• [Instructions to follow]:
Reproduce word for word the lines from the beginning of the entries to the line with "lista di azioni.", both included, but none of the pictures.

Segment Start: Input data

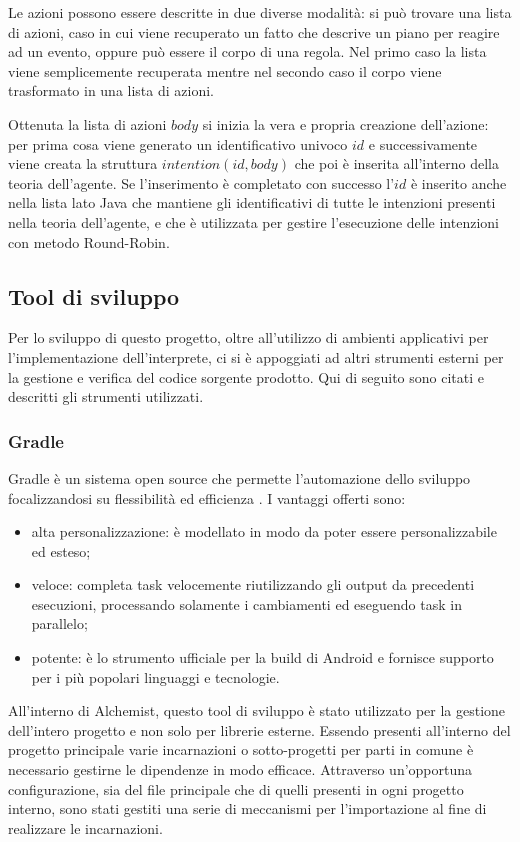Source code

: Le azioni possono essere descritte in due diverse modalità: si può trovare una lista di azioni, caso in cui viene recuperato un fatto che descrive un piano per reagire ad un evento, oppure può essere il corpo di una regola. Nel primo caso la lista viene semplicemente recuperata mentre nel secondo caso il corpo viene trasformato in una lista di azioni.

Ottenuta la lista di azioni $body$ si inizia la vera e propria creazione dell'azione: per prima cosa viene generato un identificativo univoco $id$ e successivamente viene creata la struttura $intention(id,body)$ che poi è inserita all'interno della teoria dell'agente. Se l'inserimento è completato con successo l'$id$ è inserito anche nella lista lato Java che mantiene gli identificativi di tutte le intenzioni presenti nella teoria dell'agente, e che è utilizzata per gestire l'esecuzione delle intenzioni con metodo Round-Robin.


\subsection{Tool di sviluppo}
Per lo sviluppo di questo progetto, oltre all'utilizzo di ambienti applicativi per l'implementazione dell'interprete, ci si è appoggiati ad altri strumenti esterni per la gestione e verifica del codice sorgente prodotto. Qui di seguito sono citati e descritti gli strumenti utilizzati.

\subsubsection{Gradle}
Gradle è un sistema open source che permette l'automazione dello sviluppo focalizzandosi su flessibilità ed efficienza \cite{Gradle}. I vantaggi offerti sono:
\begin{itemize}
\item alta personalizzazione: è modellato in modo da poter essere personalizzabile ed esteso;
\item veloce: completa task velocemente riutilizzando gli output da precedenti esecuzioni, processando solamente i cambiamenti ed eseguendo task in parallelo;
\item potente: è lo strumento ufficiale per la build di Android e fornisce supporto per i più popolari linguaggi e tecnologie.
\end{itemize}
All'interno di Alchemist, questo tool di sviluppo è stato utilizzato per la gestione dell'intero progetto e non solo per librerie esterne. Essendo presenti all'interno del progetto principale varie incarnazioni o sotto-progetti per parti in comune è necessario gestirne le dipendenze in modo efficace. Attraverso un'opportuna configurazione, sia del file principale che di quelli presenti in ogni progetto interno, sono stati gestiti una serie di meccanismi per l'importazione al fine di realizzare le incarnazioni.

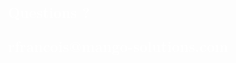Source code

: \documentclass[smaller]{beamer}
\begin{document}
{
 \begin{frame}[fragile][plain]

\begin{Huge}\textcolor{white}{\sf \bfseries Questions ?}\end{Huge}

\begin{flushright}
 \begin{Large}
\textcolor{white}{\bfseries \ttfamily rfrancois@mango-solutions.com}  
 \end{Large}
\end{flushright}


 \end{frame}
}
\end{document}
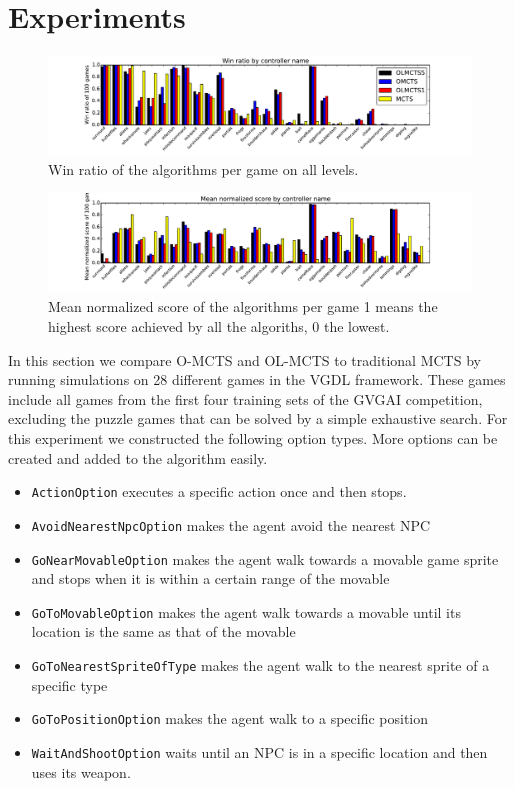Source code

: \section{Experiments}
\label{sec:experiments}
\begin{figure}
	\centering
	\includegraphics[width=\textwidth]{includes/wins}
	\vspace{-.8cm}
	\caption{Win ratio of the algorithms per game on all levels.}
	\label{fig:wins}
\end{figure}

\begin{figure}
	\centering
	\includegraphics[width=\textwidth]{includes/scores}
	\vspace{-.8cm}
	\caption{Mean normalized score of the algorithms per game 1 means the
	highest score achieved by all the algoriths, 0 the lowest.}
	\label{fig:scores}
\end{figure}


In this section we compare O-MCTS and OL-MCTS to traditional MCTS by running
simulations on 28 different games in the VGDL framework. These games include all
games from the first four training sets of the GVGAI competition, excluding the
puzzle games that can be solved by a simple exhaustive search. For this
experiment we constructed the following option types. More options can be
created and added to the algorithm easily.

\begin{itemize}[noitemsep]
	\item \texttt{ActionOption} executes a specific action once and then
		stops.
	\item \texttt{AvoidNearestNpcOption} makes the agent avoid the nearest NPC
	\item \texttt{GoNearMovableOption} makes the agent walk towards a
		movable game sprite and stops when it is within a certain range of the
		movable
	\item \texttt{GoToMovableOption} makes the agent walk towards a
		movable until its location is the same as that of the movable
	\item \texttt{GoToNearestSpriteOfType} makes the agent walk to the nearest sprite of
		a specific type
	\item \texttt{GoToPositionOption} makes the agent walk to a specific position
	\item \texttt{WaitAndShootOption} waits until an NPC is in a specific location and
		then uses its weapon.
\end{itemize}

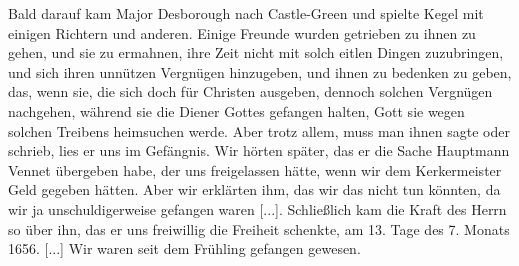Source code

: 
Bald darauf kam Major Desborough 
nach Castle-Green und
spielte Kegel mit einigen 
Richtern und anderen. Einige Freunde
wurden getrieben zu ihnen zu gehen, und sie zu ermahnen, ihre
Zeit nicht mit solch eitlen Dingen zuzubringen, und sich ihren
unnützen Vergnügen hinzugeben, 
und ihnen zu bedenken zu geben,
das, wenn sie, die sich doch für Christen ausgeben, dennoch solchen
Vergnügen nachgehen, während sie die Diener Gottes gefangen
halten, Gott sie wegen solchen Treibens heimsuchen werde. Aber
trotz allem, muss man ihnen sagte oder schrieb, lies er uns im
Gefängnis. Wir hörten später, das er die Sache Hauptmann
Vennet übergeben habe, der uns freigelassen hätte, wenn wir
dem Kerkermeister Geld gegeben hätten. Aber wir erklärten ihm,
das wir das nicht tun könnten, da wir ja unschuldigerweise 
gefangen waren [...]. Schließlich kam die Kraft des Herrn so
über ihn, das er uns freiwillig die Freiheit schenkte, am 13. Tage
des 7. Monats 1656. [...] Wir waren seit dem Frühling
gefangen gewesen.
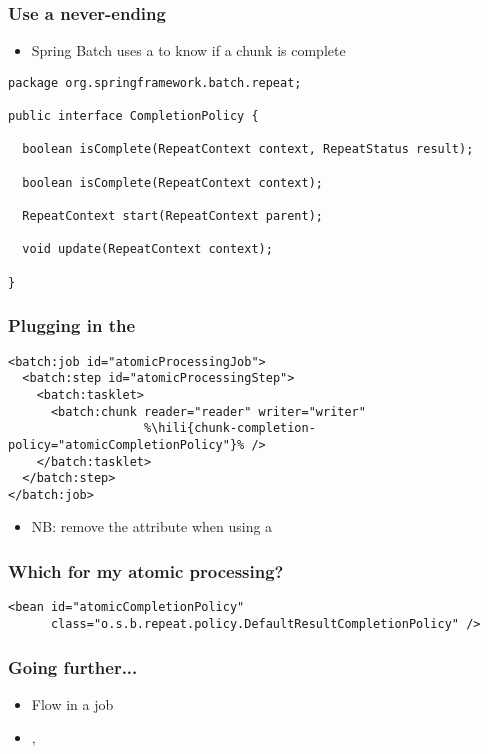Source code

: \begin{frame}[fragile]
 \frametitle{Use a never-ending }
 \begin{itemize}
  \item Spring Batch uses a  to know if a chunk is complete
 \end{itemize}
 \lstset{language=Java}
\begin{lstlisting}
package org.springframework.batch.repeat;

public interface CompletionPolicy {

  boolean isComplete(RepeatContext context, RepeatStatus result);

  boolean isComplete(RepeatContext context);

  RepeatContext start(RepeatContext parent);

  void update(RepeatContext context);

}
\end{lstlisting}
\end{frame}

\begin{frame}[fragile]
 \frametitle{Plugging in the }
 \lstset{language=XML}
\begin{lstlisting}
<batch:job id="atomicProcessingJob">
  <batch:step id="atomicProcessingStep">
    <batch:tasklet>
      <batch:chunk reader="reader" writer="writer" 
                   %\hili{chunk-completion-policy="atomicCompletionPolicy"}% />
    </batch:tasklet>
  </batch:step>
</batch:job>
\end{lstlisting}
\begin{itemize}
  \item NB: remove the  attribute when using a 
 \end{itemize}
\end{frame}

\begin{frame}[fragile]
 \frametitle{Which  for my atomic processing?}
 \lstset{language=XML}
\begin{lstlisting}
<bean id="atomicCompletionPolicy"
      class="o.s.b.repeat.policy.DefaultResultCompletionPolicy" />
\end{lstlisting}
\end{frame}

\begin{frame}
 \frametitle{Going further...}
 \begin{itemize}  
  \item Flow in a job
  \item {}, 
 \end{itemize}
\end{frame}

Segment End: Input data

• [Response to the exercise]:
Source code

: Le azioni possono essere descritte in due diverse modalità: si può trovare una lista di azioni, caso in cui viene recuperato un fatto che descrive un piano per reagire ad un evento, oppure può essere il corpo di una regola. Nel primo caso la lista viene semplicemente recuperata mentre nel secondo caso il corpo viene trasformato in una lista di azioni.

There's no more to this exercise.